• **EXERCISE REQUIREMENTS**:
Line by line, reproduce the material below exactly.

----------------------------------------

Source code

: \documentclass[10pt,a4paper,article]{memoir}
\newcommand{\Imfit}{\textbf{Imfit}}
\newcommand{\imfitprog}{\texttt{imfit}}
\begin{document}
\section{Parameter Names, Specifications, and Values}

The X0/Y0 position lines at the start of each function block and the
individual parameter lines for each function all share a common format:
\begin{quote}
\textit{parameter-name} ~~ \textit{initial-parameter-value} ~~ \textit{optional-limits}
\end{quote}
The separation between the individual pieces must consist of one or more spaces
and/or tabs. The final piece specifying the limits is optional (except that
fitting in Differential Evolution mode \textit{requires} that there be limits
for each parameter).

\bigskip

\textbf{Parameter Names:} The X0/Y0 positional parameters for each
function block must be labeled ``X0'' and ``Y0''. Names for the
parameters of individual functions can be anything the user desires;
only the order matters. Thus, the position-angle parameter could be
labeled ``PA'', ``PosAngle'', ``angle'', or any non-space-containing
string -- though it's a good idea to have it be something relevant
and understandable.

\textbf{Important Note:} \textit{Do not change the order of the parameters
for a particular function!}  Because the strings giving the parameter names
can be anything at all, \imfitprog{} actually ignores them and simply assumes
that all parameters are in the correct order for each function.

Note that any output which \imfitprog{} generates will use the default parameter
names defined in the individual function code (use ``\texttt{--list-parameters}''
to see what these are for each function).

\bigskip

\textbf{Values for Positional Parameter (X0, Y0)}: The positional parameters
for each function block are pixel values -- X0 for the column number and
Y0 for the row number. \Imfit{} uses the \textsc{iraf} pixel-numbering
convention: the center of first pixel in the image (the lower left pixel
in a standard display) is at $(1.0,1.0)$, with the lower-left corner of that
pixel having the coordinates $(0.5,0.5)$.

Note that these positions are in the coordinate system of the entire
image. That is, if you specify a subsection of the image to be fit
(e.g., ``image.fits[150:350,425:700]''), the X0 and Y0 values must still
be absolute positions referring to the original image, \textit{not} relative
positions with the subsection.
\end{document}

----------------------------------------

• **OUTPUT FOR THIS TASK**:
Source code

: \documentclass[10pt,a4paper,article]{memoir}
\newcommand{\Imfit}{\textbf{Imfit}}
\newcommand{\imfitprog}{\texttt{imfit}}
\begin{document}
\section{Parameter Names, Specifications, and Values}

The X0/Y0 position lines at the start of each function block and the
individual parameter lines for each function all share a common format:
\begin{quote}
\textit{parameter-name} ~~ \textit{initial-parameter-value} ~~ \textit{optional-limits}
\end{quote}
The separation between the individual pieces must consist of one or more spaces
and/or tabs. The final piece specifying the limits is optional (except that
fitting in Differential Evolution mode \textit{requires} that there be limits
for each parameter).

\bigskip

\textbf{Parameter Names:} The X0/Y0 positional parameters for each
function block must be labeled ``X0'' and ``Y0''. Names for the
parameters of individual functions can be anything the user desires;
only the order matters. Thus, the position-angle parameter could be
labeled ``PA'', ``PosAngle'', ``angle'', or any non-space-containing
string -- though it's a good idea to have it be something relevant
and understandable.

\textbf{Important Note:} \textit{Do not change the order of the parameters
for a particular function!}  Because the strings giving the parameter names
can be anything at all, \imfitprog{} actually ignores them and simply assumes
that all parameters are in the correct order for each function.

Note that any output which \imfitprog{} generates will use the default parameter
names defined in the individual function code (use ``\texttt{--list-parameters}''
to see what these are for each function).

\bigskip

\textbf{Values for Positional Parameter (X0, Y0)}: The positional parameters
for each function block are pixel values -- X0 for the column number and
Y0 for the row number. \Imfit{} uses the \textsc{iraf} pixel-numbering
convention: the center of first pixel in the image (the lower left pixel
in a standard display) is at $(1.0,1.0)$, with the lower-left corner of that
pixel having the coordinates $(0.5,0.5)$.

Note that these positions are in the coordinate system of the entire
image. That is, if you specify a subsection of the image to be fit
(e.g., ``image.fits[150:350,425:700]''), the X0 and Y0 values must still
be absolute positions referring to the original image, \textit{not} relative
positions with the subsection.
\end{document}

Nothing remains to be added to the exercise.